-- ASSIGNMENT --
Copy each line below holding "sviluppo".

Items from a data source:
++++++++++++++++++++

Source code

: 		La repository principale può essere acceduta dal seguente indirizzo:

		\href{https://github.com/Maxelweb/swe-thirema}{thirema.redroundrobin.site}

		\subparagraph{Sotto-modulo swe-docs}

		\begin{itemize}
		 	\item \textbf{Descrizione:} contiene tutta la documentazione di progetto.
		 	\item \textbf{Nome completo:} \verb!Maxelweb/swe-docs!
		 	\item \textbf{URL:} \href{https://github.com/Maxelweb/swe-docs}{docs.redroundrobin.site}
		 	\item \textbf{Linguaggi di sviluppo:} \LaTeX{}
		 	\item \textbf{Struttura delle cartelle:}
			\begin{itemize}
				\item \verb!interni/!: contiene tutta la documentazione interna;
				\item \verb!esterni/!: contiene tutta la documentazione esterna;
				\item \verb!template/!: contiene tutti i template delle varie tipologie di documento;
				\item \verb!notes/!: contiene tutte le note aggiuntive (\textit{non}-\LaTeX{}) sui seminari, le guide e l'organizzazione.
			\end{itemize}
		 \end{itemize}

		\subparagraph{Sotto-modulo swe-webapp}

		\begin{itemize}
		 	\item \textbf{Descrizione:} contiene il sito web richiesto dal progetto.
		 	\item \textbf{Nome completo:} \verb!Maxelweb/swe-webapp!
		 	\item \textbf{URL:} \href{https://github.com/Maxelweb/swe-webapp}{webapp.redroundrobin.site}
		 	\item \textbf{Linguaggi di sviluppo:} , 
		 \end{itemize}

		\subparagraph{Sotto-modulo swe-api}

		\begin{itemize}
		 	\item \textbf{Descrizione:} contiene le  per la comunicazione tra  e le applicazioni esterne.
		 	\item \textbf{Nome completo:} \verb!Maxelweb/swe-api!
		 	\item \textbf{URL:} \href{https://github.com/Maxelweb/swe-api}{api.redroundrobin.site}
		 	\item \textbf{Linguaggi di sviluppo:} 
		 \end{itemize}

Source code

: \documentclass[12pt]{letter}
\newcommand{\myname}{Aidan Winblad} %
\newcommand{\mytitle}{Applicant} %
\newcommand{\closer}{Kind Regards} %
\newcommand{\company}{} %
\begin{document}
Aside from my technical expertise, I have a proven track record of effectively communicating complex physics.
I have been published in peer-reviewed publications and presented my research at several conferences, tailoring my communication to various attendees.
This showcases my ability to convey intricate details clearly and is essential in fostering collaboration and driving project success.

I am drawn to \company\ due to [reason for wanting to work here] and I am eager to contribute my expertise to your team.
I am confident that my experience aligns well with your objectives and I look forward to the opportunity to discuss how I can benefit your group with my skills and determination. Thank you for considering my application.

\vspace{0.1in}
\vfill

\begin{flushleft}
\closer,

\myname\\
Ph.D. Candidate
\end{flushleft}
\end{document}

++++++++++++++++++++

-- ANSWER FOR THE TASK --
		 	\item \textbf{Linguaggi di sviluppo:} \LaTeX{}
		 	\item \textbf{Linguaggi di sviluppo:} , 
		 	\item \textbf{Linguaggi di sviluppo:} 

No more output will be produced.